[Saved entries]
☆ ☆ ☆ ☆

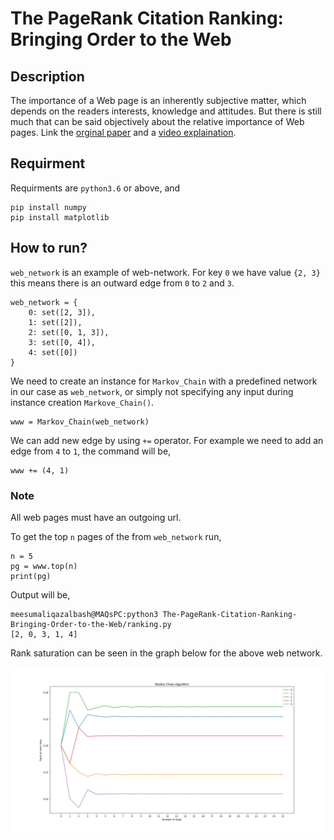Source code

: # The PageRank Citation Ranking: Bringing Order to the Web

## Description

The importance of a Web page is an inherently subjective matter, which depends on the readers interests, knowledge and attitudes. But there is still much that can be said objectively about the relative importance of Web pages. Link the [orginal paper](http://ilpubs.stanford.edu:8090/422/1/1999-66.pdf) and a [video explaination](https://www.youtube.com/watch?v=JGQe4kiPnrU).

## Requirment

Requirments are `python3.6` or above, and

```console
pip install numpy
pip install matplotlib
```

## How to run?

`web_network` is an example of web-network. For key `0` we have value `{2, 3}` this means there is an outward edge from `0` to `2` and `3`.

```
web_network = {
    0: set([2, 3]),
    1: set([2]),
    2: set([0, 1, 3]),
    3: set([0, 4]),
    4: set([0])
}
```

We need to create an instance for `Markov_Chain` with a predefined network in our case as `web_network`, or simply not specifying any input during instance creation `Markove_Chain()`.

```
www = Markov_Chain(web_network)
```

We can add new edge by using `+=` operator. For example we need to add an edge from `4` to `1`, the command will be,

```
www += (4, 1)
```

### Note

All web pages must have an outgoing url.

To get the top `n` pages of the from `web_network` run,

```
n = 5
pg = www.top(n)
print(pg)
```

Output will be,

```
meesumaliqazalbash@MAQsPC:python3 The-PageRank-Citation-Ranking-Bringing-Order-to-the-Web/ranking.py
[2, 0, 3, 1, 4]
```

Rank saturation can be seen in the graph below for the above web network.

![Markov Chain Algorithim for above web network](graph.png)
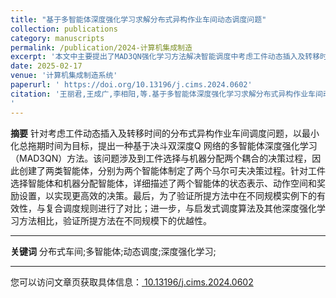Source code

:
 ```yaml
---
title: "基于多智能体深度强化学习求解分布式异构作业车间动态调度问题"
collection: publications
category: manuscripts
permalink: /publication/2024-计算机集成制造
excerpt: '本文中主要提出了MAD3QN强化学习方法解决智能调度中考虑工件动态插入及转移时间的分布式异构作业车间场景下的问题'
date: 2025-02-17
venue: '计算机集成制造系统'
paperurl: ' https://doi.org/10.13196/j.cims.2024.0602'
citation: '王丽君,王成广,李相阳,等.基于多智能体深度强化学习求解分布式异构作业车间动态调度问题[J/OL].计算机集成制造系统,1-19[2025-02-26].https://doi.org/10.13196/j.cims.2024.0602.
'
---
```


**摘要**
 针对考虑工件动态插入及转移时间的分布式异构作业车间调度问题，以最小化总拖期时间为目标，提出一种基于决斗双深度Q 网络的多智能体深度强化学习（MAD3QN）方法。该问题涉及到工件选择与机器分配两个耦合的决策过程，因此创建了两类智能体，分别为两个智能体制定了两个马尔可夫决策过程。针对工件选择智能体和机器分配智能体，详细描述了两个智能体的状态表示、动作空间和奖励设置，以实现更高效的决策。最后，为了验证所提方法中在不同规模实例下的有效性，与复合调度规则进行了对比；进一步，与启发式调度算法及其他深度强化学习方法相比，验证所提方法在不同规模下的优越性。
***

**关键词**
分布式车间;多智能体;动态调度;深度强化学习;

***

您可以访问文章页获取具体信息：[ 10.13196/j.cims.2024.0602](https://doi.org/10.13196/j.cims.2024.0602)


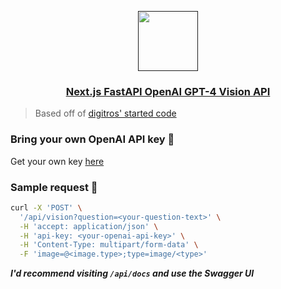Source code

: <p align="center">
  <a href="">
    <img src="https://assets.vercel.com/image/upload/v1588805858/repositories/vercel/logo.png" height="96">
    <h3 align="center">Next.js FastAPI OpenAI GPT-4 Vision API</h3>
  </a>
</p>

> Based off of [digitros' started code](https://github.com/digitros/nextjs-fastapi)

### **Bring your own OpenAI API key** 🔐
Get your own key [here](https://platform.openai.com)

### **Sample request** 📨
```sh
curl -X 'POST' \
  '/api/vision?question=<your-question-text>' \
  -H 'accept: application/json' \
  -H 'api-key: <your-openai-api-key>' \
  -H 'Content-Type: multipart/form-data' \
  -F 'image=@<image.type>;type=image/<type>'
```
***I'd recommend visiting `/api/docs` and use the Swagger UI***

☆ ☆ ☆ ☆

WHAT THIS TASK INVOLVES:
Select and copy each line from the data that includes the word "install".

EXPECTED ANSWER:
pip install numpy
pip install matplotlib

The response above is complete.